**SUPPLIED INFORMATION:**
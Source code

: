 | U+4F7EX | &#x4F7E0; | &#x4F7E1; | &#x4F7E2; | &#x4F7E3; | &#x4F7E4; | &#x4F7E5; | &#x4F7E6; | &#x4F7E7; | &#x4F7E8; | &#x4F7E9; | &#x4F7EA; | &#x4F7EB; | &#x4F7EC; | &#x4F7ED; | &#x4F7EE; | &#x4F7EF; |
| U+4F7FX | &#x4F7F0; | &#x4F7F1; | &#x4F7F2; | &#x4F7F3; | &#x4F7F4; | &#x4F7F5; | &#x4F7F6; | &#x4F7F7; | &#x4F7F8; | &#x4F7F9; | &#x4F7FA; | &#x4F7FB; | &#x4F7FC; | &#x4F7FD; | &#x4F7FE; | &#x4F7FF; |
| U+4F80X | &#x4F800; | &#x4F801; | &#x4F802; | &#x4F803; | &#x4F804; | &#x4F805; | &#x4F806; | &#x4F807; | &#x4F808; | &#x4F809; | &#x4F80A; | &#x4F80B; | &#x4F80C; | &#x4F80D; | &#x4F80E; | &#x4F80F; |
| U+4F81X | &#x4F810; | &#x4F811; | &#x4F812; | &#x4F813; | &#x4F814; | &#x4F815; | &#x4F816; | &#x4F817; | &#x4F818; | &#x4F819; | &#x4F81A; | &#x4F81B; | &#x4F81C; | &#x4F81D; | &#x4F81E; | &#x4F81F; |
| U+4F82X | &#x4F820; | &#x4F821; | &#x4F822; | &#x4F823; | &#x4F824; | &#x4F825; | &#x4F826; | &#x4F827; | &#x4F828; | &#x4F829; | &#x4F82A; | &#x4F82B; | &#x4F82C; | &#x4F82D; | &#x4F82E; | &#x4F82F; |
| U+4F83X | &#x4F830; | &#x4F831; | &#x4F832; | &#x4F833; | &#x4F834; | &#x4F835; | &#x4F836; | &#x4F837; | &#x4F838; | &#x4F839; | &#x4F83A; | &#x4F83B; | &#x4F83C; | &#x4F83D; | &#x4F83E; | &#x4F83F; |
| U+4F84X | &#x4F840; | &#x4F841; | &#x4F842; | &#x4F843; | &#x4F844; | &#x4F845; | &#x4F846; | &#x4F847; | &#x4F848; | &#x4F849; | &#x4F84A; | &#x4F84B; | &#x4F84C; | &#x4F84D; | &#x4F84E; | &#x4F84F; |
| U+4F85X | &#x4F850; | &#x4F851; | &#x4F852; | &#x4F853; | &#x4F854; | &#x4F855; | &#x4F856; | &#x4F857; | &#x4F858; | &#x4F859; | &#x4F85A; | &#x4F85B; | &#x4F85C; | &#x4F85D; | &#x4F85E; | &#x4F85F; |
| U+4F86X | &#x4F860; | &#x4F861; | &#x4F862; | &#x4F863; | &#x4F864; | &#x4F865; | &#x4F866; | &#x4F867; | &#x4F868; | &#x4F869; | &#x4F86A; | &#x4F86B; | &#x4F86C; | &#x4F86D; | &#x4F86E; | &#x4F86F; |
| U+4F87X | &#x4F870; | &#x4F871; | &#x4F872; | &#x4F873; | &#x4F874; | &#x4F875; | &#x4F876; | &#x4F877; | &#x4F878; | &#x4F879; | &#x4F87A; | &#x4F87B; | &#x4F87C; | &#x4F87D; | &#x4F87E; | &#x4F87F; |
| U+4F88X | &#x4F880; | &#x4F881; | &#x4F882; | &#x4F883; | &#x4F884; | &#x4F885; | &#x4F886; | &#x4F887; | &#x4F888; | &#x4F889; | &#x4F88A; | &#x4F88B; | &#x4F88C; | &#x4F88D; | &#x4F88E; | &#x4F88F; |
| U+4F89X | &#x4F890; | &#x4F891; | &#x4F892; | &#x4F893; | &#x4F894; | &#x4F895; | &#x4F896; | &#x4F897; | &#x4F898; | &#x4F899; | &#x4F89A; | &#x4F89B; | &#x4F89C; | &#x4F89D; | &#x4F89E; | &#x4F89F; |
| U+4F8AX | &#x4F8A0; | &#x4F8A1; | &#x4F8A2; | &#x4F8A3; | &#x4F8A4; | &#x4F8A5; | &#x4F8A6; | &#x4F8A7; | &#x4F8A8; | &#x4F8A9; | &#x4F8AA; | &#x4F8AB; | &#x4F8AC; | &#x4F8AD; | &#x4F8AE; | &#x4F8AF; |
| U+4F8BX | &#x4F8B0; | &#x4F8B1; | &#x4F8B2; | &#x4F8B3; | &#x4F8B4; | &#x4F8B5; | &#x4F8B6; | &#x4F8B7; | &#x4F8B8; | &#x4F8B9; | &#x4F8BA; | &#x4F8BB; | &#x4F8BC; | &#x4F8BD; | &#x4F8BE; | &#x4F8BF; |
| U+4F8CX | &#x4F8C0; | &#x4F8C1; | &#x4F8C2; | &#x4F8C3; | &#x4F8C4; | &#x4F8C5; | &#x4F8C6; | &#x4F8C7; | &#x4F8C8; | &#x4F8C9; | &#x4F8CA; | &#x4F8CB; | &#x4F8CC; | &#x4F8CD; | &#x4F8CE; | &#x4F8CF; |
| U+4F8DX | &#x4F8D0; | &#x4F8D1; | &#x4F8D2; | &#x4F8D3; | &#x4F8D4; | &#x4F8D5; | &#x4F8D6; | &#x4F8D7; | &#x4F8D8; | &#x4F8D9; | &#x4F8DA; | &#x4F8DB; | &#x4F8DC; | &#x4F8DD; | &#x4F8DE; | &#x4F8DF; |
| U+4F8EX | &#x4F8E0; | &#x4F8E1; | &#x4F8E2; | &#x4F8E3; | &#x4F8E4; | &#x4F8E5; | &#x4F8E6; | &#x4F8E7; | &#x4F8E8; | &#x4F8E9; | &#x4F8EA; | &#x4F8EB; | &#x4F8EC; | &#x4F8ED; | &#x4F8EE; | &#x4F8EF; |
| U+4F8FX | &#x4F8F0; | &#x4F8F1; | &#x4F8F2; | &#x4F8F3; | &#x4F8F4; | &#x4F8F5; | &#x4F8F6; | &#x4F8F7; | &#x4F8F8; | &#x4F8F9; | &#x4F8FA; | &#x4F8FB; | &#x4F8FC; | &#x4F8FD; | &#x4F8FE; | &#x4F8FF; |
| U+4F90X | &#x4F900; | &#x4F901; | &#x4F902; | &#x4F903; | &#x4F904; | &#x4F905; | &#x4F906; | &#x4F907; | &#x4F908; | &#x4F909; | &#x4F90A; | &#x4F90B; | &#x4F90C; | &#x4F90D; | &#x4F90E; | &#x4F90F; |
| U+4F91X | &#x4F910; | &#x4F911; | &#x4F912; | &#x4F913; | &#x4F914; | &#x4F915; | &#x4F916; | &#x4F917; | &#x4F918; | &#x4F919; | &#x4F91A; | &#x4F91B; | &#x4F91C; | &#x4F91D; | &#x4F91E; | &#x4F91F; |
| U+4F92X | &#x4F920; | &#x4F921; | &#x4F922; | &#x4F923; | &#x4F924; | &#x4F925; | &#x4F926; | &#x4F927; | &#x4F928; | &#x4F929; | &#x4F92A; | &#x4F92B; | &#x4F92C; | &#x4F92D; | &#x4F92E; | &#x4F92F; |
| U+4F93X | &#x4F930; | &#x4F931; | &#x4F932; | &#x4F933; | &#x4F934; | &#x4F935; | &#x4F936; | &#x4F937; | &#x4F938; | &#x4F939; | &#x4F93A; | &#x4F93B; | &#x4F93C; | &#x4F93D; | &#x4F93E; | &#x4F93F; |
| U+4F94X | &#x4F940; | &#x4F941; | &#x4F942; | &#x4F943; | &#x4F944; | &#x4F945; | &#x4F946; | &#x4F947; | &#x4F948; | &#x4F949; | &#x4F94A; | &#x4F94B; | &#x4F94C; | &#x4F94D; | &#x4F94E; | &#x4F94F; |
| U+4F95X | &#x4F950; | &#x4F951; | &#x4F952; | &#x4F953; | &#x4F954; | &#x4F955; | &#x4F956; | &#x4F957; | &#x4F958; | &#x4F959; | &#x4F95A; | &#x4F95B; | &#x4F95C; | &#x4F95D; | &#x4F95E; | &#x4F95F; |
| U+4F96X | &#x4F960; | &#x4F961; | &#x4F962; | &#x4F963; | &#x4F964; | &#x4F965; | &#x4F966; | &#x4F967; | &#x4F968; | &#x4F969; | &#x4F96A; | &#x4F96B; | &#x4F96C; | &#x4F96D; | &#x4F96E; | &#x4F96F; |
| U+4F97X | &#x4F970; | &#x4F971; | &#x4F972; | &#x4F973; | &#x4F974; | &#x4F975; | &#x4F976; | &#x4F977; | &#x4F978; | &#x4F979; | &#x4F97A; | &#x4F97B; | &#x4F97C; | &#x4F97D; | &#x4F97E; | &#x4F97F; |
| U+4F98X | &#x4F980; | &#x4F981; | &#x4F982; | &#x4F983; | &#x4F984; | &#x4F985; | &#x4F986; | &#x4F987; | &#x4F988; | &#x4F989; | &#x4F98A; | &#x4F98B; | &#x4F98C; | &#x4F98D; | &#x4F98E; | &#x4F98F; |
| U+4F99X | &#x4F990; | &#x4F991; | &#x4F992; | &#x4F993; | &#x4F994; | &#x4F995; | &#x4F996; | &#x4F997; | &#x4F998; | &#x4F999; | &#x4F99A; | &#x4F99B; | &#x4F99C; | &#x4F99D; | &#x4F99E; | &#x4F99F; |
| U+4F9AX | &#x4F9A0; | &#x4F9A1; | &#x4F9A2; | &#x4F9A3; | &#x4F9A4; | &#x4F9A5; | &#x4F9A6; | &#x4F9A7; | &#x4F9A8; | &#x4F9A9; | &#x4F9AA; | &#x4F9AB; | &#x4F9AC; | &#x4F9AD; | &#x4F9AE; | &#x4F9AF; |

**WORK TO BE COMPLETED:** Using the entries shown above, reproduce verbatim the lines from the line bearing "U+4F83X | &#x4F830;" to the line bearing "U+4F8AX | &#x4F8A0;", inclusive.

**RESPONSE BOX:**
| U+4F83X | &#x4F830; | &#x4F831; | &#x4F832; | &#x4F833; | &#x4F834; | &#x4F835; | &#x4F836; | &#x4F837; | &#x4F838; | &#x4F839; | &#x4F83A; | &#x4F83B; | &#x4F83C; | &#x4F83D; | &#x4F83E; | &#x4F83F; |
| U+4F84X | &#x4F840; | &#x4F841; | &#x4F842; | &#x4F843; | &#x4F844; | &#x4F845; | &#x4F846; | &#x4F847; | &#x4F848; | &#x4F849; | &#x4F84A; | &#x4F84B; | &#x4F84C; | &#x4F84D; | &#x4F84E; | &#x4F84F; |
| U+4F85X | &#x4F850; | &#x4F851; | &#x4F852; | &#x4F853; | &#x4F854; | &#x4F855; | &#x4F856; | &#x4F857; | &#x4F858; | &#x4F859; | &#x4F85A; | &#x4F85B; | &#x4F85C; | &#x4F85D; | &#x4F85E; | &#x4F85F; |
| U+4F86X | &#x4F860; | &#x4F861; | &#x4F862; | &#x4F863; | &#x4F864; | &#x4F865; | &#x4F866; | &#x4F867; | &#x4F868; | &#x4F869; | &#x4F86A; | &#x4F86B; | &#x4F86C; | &#x4F86D; | &#x4F86E; | &#x4F86F; |
| U+4F87X | &#x4F870; | &#x4F871; | &#x4F872; | &#x4F873; | &#x4F874; | &#x4F875; | &#x4F876; | &#x4F877; | &#x4F878; | &#x4F879; | &#x4F87A; | &#x4F87B; | &#x4F87C; | &#x4F87D; | &#x4F87E; | &#x4F87F; |
| U+4F88X | &#x4F880; | &#x4F881; | &#x4F882; | &#x4F883; | &#x4F884; | &#x4F885; | &#x4F886; | &#x4F887; | &#x4F888; | &#x4F889; | &#x4F88A; | &#x4F88B; | &#x4F88C; | &#x4F88D; | &#x4F88E; | &#x4F88F; |
| U+4F89X | &#x4F890; | &#x4F891; | &#x4F892; | &#x4F893; | &#x4F894; | &#x4F895; | &#x4F896; | &#x4F897; | &#x4F898; | &#x4F899; | &#x4F89A; | &#x4F89B; | &#x4F89C; | &#x4F89D; | &#x4F89E; | &#x4F89F; |
| U+4F8AX | &#x4F8A0; | &#x4F8A1; | &#x4F8A2; | &#x4F8A3; | &#x4F8A4; | &#x4F8A5; | &#x4F8A6; | &#x4F8A7; | &#x4F8A8; | &#x4F8A9; | &#x4F8AA; | &#x4F8AB; | &#x4F8AC; | &#x4F8AD; | &#x4F8AE; | &#x4F8AF; |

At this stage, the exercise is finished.